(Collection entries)
:::::

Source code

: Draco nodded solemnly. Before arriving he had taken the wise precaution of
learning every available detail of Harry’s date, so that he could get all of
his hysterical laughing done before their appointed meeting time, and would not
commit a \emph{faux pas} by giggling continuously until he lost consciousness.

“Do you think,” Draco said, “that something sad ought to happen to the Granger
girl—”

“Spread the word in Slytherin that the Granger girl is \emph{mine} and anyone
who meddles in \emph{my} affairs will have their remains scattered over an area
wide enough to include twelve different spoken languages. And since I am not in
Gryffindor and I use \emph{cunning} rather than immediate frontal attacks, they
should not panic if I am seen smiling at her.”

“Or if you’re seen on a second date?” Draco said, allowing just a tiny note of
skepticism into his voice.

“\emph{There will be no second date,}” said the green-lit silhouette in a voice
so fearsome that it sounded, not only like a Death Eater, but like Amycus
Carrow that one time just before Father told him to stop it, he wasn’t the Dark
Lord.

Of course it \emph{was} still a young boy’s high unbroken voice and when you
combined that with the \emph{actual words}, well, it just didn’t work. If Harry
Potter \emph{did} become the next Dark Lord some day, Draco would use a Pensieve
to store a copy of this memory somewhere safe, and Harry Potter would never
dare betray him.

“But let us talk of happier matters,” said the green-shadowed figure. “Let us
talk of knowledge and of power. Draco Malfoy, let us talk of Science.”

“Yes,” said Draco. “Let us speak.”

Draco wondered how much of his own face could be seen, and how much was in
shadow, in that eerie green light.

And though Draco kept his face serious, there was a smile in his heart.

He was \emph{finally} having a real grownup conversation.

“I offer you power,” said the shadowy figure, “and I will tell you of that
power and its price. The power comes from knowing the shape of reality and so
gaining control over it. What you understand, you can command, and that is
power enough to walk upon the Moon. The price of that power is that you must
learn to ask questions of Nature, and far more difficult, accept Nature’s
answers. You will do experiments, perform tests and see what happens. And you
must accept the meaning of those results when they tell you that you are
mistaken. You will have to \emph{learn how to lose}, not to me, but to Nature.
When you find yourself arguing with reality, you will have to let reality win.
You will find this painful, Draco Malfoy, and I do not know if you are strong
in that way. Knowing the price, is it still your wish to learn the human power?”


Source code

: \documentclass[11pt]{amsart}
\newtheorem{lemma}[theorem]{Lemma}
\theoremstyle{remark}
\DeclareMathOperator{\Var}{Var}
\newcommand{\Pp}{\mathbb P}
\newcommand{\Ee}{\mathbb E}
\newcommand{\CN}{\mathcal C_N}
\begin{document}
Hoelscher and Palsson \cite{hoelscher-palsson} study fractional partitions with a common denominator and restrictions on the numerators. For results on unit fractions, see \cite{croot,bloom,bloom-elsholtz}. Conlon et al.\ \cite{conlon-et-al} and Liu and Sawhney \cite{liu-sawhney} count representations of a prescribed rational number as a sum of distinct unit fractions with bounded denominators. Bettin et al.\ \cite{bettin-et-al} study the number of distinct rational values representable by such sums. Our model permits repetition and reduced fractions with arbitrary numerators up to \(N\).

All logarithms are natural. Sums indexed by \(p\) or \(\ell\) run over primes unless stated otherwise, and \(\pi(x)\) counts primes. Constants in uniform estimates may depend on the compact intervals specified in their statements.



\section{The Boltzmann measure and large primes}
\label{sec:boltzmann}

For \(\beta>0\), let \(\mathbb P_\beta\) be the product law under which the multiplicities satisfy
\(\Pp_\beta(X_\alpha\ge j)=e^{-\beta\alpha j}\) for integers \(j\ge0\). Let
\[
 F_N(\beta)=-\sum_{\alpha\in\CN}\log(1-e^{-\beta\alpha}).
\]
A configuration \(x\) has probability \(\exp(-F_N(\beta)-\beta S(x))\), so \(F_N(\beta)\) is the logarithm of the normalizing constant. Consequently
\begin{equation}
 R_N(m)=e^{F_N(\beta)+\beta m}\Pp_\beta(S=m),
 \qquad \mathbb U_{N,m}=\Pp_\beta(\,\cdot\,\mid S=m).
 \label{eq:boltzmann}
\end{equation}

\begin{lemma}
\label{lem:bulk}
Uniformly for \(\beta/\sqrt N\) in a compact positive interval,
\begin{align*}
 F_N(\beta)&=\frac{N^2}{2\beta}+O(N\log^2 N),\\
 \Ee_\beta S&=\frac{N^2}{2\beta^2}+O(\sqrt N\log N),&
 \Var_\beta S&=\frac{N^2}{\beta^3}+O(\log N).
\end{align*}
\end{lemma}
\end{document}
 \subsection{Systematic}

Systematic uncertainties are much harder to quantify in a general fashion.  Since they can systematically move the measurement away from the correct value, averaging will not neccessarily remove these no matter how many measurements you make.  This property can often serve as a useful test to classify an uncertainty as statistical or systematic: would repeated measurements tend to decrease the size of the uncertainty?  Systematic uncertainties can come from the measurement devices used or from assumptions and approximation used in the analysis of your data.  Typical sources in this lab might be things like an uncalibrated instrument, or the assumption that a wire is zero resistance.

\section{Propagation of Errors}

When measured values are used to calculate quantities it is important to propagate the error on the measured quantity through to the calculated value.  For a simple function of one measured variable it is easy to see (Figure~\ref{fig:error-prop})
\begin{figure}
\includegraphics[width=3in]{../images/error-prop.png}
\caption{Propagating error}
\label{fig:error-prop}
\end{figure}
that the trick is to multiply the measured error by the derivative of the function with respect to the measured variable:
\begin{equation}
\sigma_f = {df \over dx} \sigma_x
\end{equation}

:::::

## [What the exercise asks]
Go through the records line by line and count those that contain the string "will". Answer with the count alone.

## [Solution to this task]
8